Çarşı pazar boş, insanlar vakit geçirmek için cadde ve sokaklarda volta atıp gezerek vakit geçirmeye çalışıyor.

Peki yanında işçi çalıştıran, kirasını ödemek zorunda olan esnaf bu sıkıntıları nasıl atlatacak, ödemelerini yapacak?

2024 yılını da maalesef Kırşehir adına kayıp bir yıl olarak geride bıraktık. Doğru dürüst yatırım alamadık, yatırımcı getiremedik. Sorunlarımızla, sıkıntılarımızla debelendik, boğuştuk durduk.

“Kırşehir Çiğdem” Gazetesi olarak ilimizin tüm sorunlarını gündemde tutmaya, ilgili ve yetkilileri bunları çözmeleri için kamuoyu oluşturmaya çalıştık.

Ama üzülerek söylüyorum ki çoğunda bir arpa boyu yol alamadık.

Yani başka bir deyimle kendimiz çaldık, kendimiz oynadık.

İlin yöneticileri ne yazık ki hiçbir konuda yazdıklarımızın üzerine ciddiyetle gidip, çözme yolunu aramadı, hatta bilgi verme gereği duymadılar.

Eleştirince bozuluyorlar, ya da küsüyorlar!

Oysa biz onları Kırşehir adına eleştiriyor, göreve çağırıyoruz.

Onlardan iş, ihale, torpil, adam kayırma gibi taleplerimiz olmadı, zaten olamazda.

Ufku, vizyonu olmayan insanlardan ne beklenebilir ki?

Kırşehir’in iktidara mensup milletvekilinden, il başkanından. Belediye Başkanlarımızdan Kırşehir’in sorunlarını gündeme getirip, çözüm istemek hepimizin beklentisi değil mi?

Ama bazen üzülüyoruz tabi ki, yazdığımız ya da gündeme getirdiğimiz sorunları ilimizin tüm yöneticileri çok iyi biliyor değil mi?

Peki bu sorunları çözmek onların göreve iken, neden çözümlenmiyor, ya da çözümlenemiyor?

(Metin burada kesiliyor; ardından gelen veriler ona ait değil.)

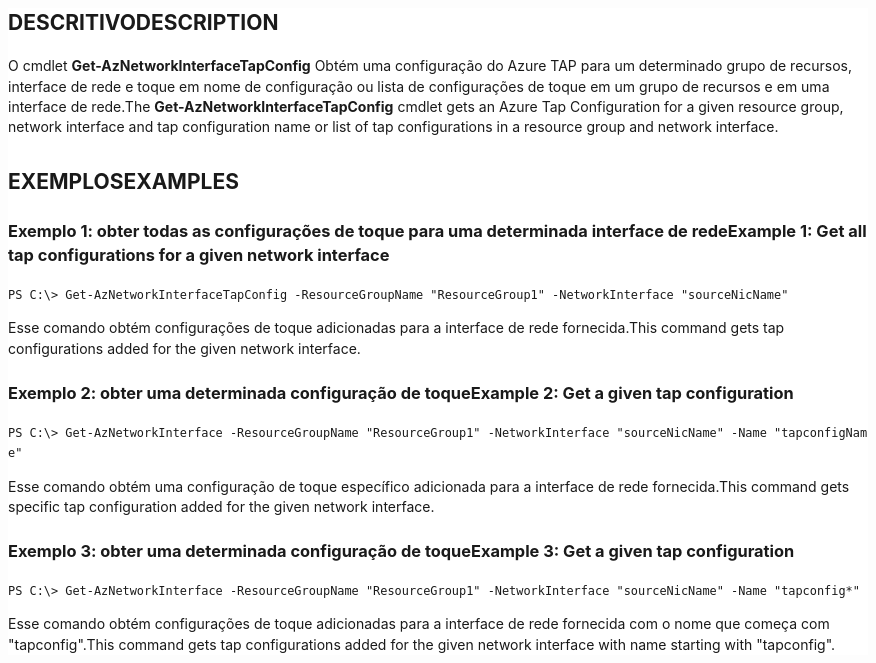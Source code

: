 ## <span data-ttu-id="309bf-107">DESCRITIVO</span><span class="sxs-lookup"><span data-stu-id="309bf-107">DESCRIPTION</span></span>
<span data-ttu-id="309bf-108">O cmdlet **Get-AzNetworkInterfaceTapConfig** Obtém uma configuração do Azure TAP para um determinado grupo de recursos, interface de rede e toque em nome de configuração ou lista de configurações de toque em um grupo de recursos e em uma interface de rede.</span><span class="sxs-lookup"><span data-stu-id="309bf-108">The **Get-AzNetworkInterfaceTapConfig** cmdlet gets an Azure Tap Configuration for a given resource group, network interface and tap configuration name or list of tap configurations in a resource group and network interface.</span></span>

## <span data-ttu-id="309bf-109">EXEMPLOS</span><span class="sxs-lookup"><span data-stu-id="309bf-109">EXAMPLES</span></span>

### <span data-ttu-id="309bf-110">Exemplo 1: obter todas as configurações de toque para uma determinada interface de rede</span><span class="sxs-lookup"><span data-stu-id="309bf-110">Example 1: Get all tap configurations for a given network interface</span></span>
```
PS C:\> Get-AzNetworkInterfaceTapConfig -ResourceGroupName "ResourceGroup1" -NetworkInterface "sourceNicName"
```

<span data-ttu-id="309bf-111">Esse comando obtém configurações de toque adicionadas para a interface de rede fornecida.</span><span class="sxs-lookup"><span data-stu-id="309bf-111">This command gets tap configurations added for the given network interface.</span></span>

### <span data-ttu-id="309bf-112">Exemplo 2: obter uma determinada configuração de toque</span><span class="sxs-lookup"><span data-stu-id="309bf-112">Example 2: Get a given tap configuration</span></span>
```
PS C:\> Get-AzNetworkInterface -ResourceGroupName "ResourceGroup1" -NetworkInterface "sourceNicName" -Name "tapconfigName"
```

<span data-ttu-id="309bf-113">Esse comando obtém uma configuração de toque específico adicionada para a interface de rede fornecida.</span><span class="sxs-lookup"><span data-stu-id="309bf-113">This command gets specific tap configuration added for the given network interface.</span></span>

### <span data-ttu-id="309bf-114">Exemplo 3: obter uma determinada configuração de toque</span><span class="sxs-lookup"><span data-stu-id="309bf-114">Example 3: Get a given tap configuration</span></span>
```
PS C:\> Get-AzNetworkInterface -ResourceGroupName "ResourceGroup1" -NetworkInterface "sourceNicName" -Name "tapconfig*"
```

<span data-ttu-id="309bf-115">Esse comando obtém configurações de toque adicionadas para a interface de rede fornecida com o nome que começa com "tapconfig".</span><span class="sxs-lookup"><span data-stu-id="309bf-115">This command gets tap configurations added for the given network interface with name starting with "tapconfig".</span></span>
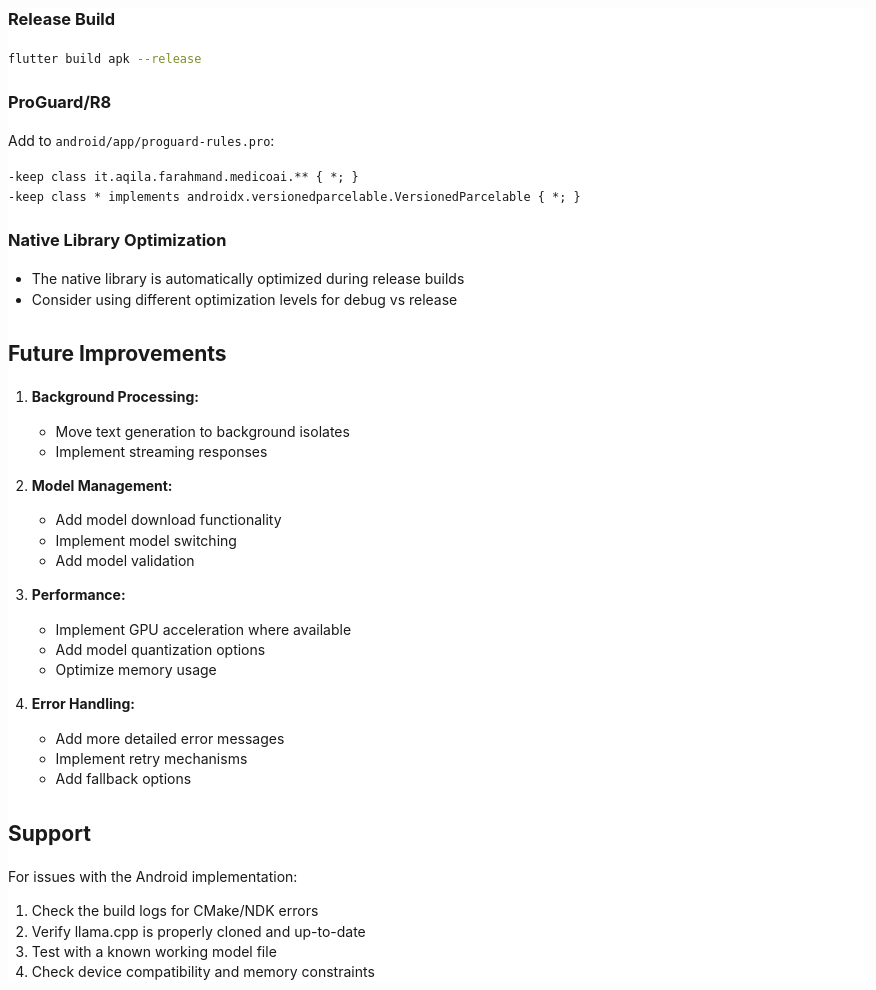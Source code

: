 ### Release Build

```bash
flutter build apk --release
```

### ProGuard/R8

Add to `android/app/proguard-rules.pro`:

```proguard
-keep class it.aqila.farahmand.medicoai.** { *; }
-keep class * implements androidx.versionedparcelable.VersionedParcelable { *; }
```

### Native Library Optimization

- The native library is automatically optimized during release builds
- Consider using different optimization levels for debug vs release

## Future Improvements

1. **Background Processing:**

   - Move text generation to background isolates
   - Implement streaming responses

2. **Model Management:**

   - Add model download functionality
   - Implement model switching
   - Add model validation

3. **Performance:**

   - Implement GPU acceleration where available
   - Add model quantization options
   - Optimize memory usage

4. **Error Handling:**
   - Add more detailed error messages
   - Implement retry mechanisms
   - Add fallback options

## Support

For issues with the Android implementation:

1. Check the build logs for CMake/NDK errors
2. Verify llama.cpp is properly cloned and up-to-date
3. Test with a known working model file
4. Check device compatibility and memory constraints
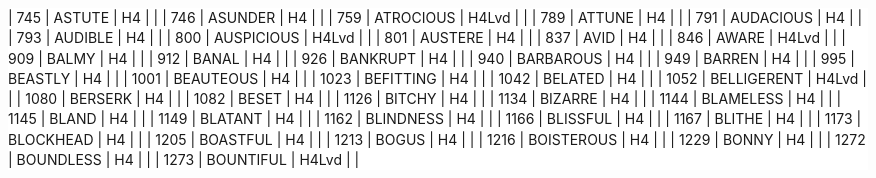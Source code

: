 |   745 | ASTUTE           | H4       |                                                                       |
|   746 | ASUNDER          | H4       |                                                                       |
|   759 | ATROCIOUS        | H4Lvd    |                                                                       |
|   789 | ATTUNE           | H4       |                                                                       |
|   791 | AUDACIOUS        | H4       |                                                                       |
|   793 | AUDIBLE          | H4       |                                                                       |
|   800 | AUSPICIOUS       | H4Lvd    |                                                                       |
|   801 | AUSTERE          | H4       |                                                                       |
|   837 | AVID             | H4       |                                                                       |
|   846 | AWARE            | H4Lvd    |                                                                       |
|   909 | BALMY            | H4       |                                                                       |
|   912 | BANAL            | H4       |                                                                       |
|   926 | BANKRUPT         | H4       |                                                                       |
|   940 | BARBAROUS        | H4       |                                                                       |
|   949 | BARREN           | H4       |                                                                       |
|   995 | BEASTLY          | H4       |                                                                       |
|  1001 | BEAUTEOUS        | H4       |                                                                       |
|  1023 | BEFITTING        | H4       |                                                                       |
|  1042 | BELATED          | H4       |                                                                       |
|  1052 | BELLIGERENT      | H4Lvd    |                                                                       |
|  1080 | BERSERK          | H4       |                                                                       |
|  1082 | BESET            | H4       |                                                                       |
|  1126 | BITCHY           | H4       |                                                                       |
|  1134 | BIZARRE          | H4       |                                                                       |
|  1144 | BLAMELESS        | H4       |                                                                       |
|  1145 | BLAND            | H4       |                                                                       |
|  1149 | BLATANT          | H4       |                                                                       |
|  1162 | BLINDNESS        | H4       |                                                                       |
|  1166 | BLISSFUL         | H4       |                                                                       |
|  1167 | BLITHE           | H4       |                                                                       |
|  1173 | BLOCKHEAD        | H4       |                                                                       |
|  1205 | BOASTFUL         | H4       |                                                                       |
|  1213 | BOGUS            | H4       |                                                                       |
|  1216 | BOISTEROUS       | H4       |                                                                       |
|  1229 | BONNY            | H4       |                                                                       |
|  1272 | BOUNDLESS        | H4       |                                                                       |
|  1273 | BOUNTIFUL        | H4Lvd    |                                                                       |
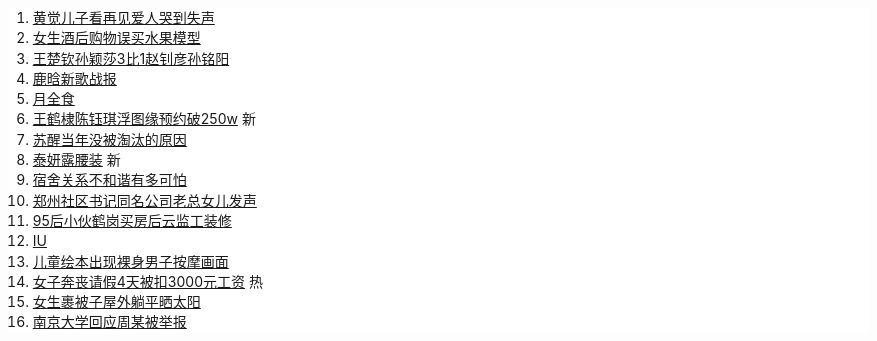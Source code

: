 1. [黄觉儿子看再见爱人哭到失声](https://s.weibo.com//weibo?q=%23%E9%BB%84%E8%A7%89%E5%84%BF%E5%AD%90%E7%9C%8B%E5%86%8D%E8%A7%81%E7%88%B1%E4%BA%BA%E5%93%AD%E5%88%B0%E5%A4%B1%E5%A3%B0%23&t=31&band_rank=40&Refer=top)
1. [女生酒后购物误买水果模型](https://s.weibo.com//weibo?q=%23%E5%A5%B3%E7%94%9F%E9%85%92%E5%90%8E%E8%B4%AD%E7%89%A9%E8%AF%AF%E4%B9%B0%E6%B0%B4%E6%9E%9C%E6%A8%A1%E5%9E%8B%23&t=31&band_rank=41&Refer=top)
1. [王楚钦孙颖莎3比1赵钊彦孙铭阳](https://s.weibo.com//weibo?q=%23%E7%8E%8B%E6%A5%9A%E9%92%A6%E5%AD%99%E9%A2%96%E8%8E%8E3%E6%AF%941%E8%B5%B5%E9%92%8A%E5%BD%A6%E5%AD%99%E9%93%AD%E9%98%B3%23&t=31&band_rank=42&Refer=top)
1. [鹿晗新歌战报](https://s.weibo.com//weibo?q=%23%E9%B9%BF%E6%99%97%E6%96%B0%E6%AD%8C%E6%88%98%E6%8A%A5%23&t=31&band_rank=44&Refer=top)
1. [月全食](https://s.weibo.com//weibo?q=%23%E6%9C%88%E5%85%A8%E9%A3%9F%23&t=31&band_rank=46&Refer=top)
1. [王鹤棣陈钰琪浮图缘预约破250w](https://s.weibo.com//weibo?q=%23%E7%8E%8B%E9%B9%A4%E6%A3%A3%E9%99%88%E9%92%B0%E7%90%AA%E6%B5%AE%E5%9B%BE%E7%BC%98%E9%A2%84%E7%BA%A6%E7%A0%B4250w%23&t=31&band_rank=47&Refer=top)
   新
1. [苏醒当年没被淘汰的原因](https://s.weibo.com//weibo?q=%23%E8%8B%8F%E9%86%92%E5%BD%93%E5%B9%B4%E6%B2%A1%E8%A2%AB%E6%B7%98%E6%B1%B0%E7%9A%84%E5%8E%9F%E5%9B%A0%23&t=31&band_rank=48&Refer=top)
1. [泰妍露腰装](https://s.weibo.com//weibo?q=%23%E6%B3%B0%E5%A6%8D%E9%9C%B2%E8%85%B0%E8%A3%85%23&t=31&band_rank=49&Refer=top)
   新
1. [宿舍关系不和谐有多可怕](https://s.weibo.com//weibo?q=%23%E5%AE%BF%E8%88%8D%E5%85%B3%E7%B3%BB%E4%B8%8D%E5%92%8C%E8%B0%90%E6%9C%89%E5%A4%9A%E5%8F%AF%E6%80%95%23&t=31&band_rank=50&Refer=top)
1. [郑州社区书记同名公司老总女儿发声](https://s.weibo.com//weibo?q=%23%E9%83%91%E5%B7%9E%E7%A4%BE%E5%8C%BA%E4%B9%A6%E8%AE%B0%E5%90%8C%E5%90%8D%E5%85%AC%E5%8F%B8%E8%80%81%E6%80%BB%E5%A5%B3%E5%84%BF%E5%8F%91%E5%A3%B0%23&t=31&band_rank=4&Refer=top)
1. [95后小伙鹤岗买房后云监工装修](https://s.weibo.com//weibo?q=%2395%E5%90%8E%E5%B0%8F%E4%BC%99%E9%B9%A4%E5%B2%97%E4%B9%B0%E6%88%BF%E5%90%8E%E4%BA%91%E7%9B%91%E5%B7%A5%E8%A3%85%E4%BF%AE%23&t=31&band_rank=6&Refer=top)
1. [IU](https://s.weibo.com//weibo?q=IU&t=31&band_rank=8&Refer=top)
1. [儿童绘本出现裸身男子按摩画面](https://s.weibo.com//weibo?q=%23%E5%84%BF%E7%AB%A5%E7%BB%98%E6%9C%AC%E5%87%BA%E7%8E%B0%E8%A3%B8%E8%BA%AB%E7%94%B7%E5%AD%90%E6%8C%89%E6%91%A9%E7%94%BB%E9%9D%A2%23&t=31&band_rank=9&Refer=top)
1. [女子奔丧请假4天被扣3000元工资](https://s.weibo.com//weibo?q=%23%E5%A5%B3%E5%AD%90%E5%A5%94%E4%B8%A7%E8%AF%B7%E5%81%874%E5%A4%A9%E8%A2%AB%E6%89%A33000%E5%85%83%E5%B7%A5%E8%B5%84%23&t=31&band_rank=10&Refer=top)
   热
1. [女生裹被子屋外躺平晒太阳](https://s.weibo.com//weibo?q=%23%E5%A5%B3%E7%94%9F%E8%A3%B9%E8%A2%AB%E5%AD%90%E5%B1%8B%E5%A4%96%E8%BA%BA%E5%B9%B3%E6%99%92%E5%A4%AA%E9%98%B3%23&t=31&band_rank=11&Refer=top)
1. [南京大学回应周某被举报](https://s.weibo.com//weibo?q=%23%E5%8D%97%E4%BA%AC%E5%A4%A7%E5%AD%A6%E5%9B%9E%E5%BA%94%E5%91%A8%E6%9F%90%E8%A2%AB%E4%B8%BE%E6%8A%A5%23&t=31&band_rank=12&Refer=top)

Tabi ki son yıllarda ülkemizin ekonomik sıkıntıları ortada, acil olanların dışındaki yeni yatırımların durdurulduğunu biliyoruz. Devam eden ve belli bir seviyeye gelen yatırımların tamamlanmasına çalışıldığını da görüyoruz.

Peki devam eden yatırımların tamamlanmasının dışında Kırşehir’in sorunları, talepleri yok mu?

Elbette var. Peki kim çözecek onları?

Bazen küçük ve basit sorunları bile çözümlenemiyor.

Yani Kırşehir ölmüş, ağlayanı yok!

Şimdi Kırşehir yatırımlardan gereği gibi faydalanamıyor, “yatırım fakiri”, “yatırım alamıyor, göç veriyor” desek, ya da Kırşehir turizm fakiri desek milletvekilleri hemen bozuluyor.

Kırşehir'de yatırımcının yüzüne bakılmıyor, yatırımcıların sorununu kimse çözmüyor desek birileri bozuluyor.

Kırşehir Belediyesi bazı hizmetleri ağır aksak yürütüyor desek Belediye yetkilileri bozuluyor.

Daire müdürlerimiz siyasetçilerle el ele, kol kola, onlarla birlikte siyasetçi gibi gezip duruyor desek müdürler bozuluyor.

Kırşehir'de sanayi ve ticaret durdu, mükelleflerin üzerine gidiliyor desek maliyecilerimiz bozuluyor.

Kırşehir’de görev yapan oda ve birlik başkanları birlikteliği sağlayamıyor, güçlerini birleştirip yatırım yapmıyor, yapamıyor, günlerini makamında oturarak çay-kahve muhabbetleri ile geçiriyor, Kırşehir’in hiçbir sorununa parmak basmıyor desek bu kurumların başındaki başkanlar bozuluyor.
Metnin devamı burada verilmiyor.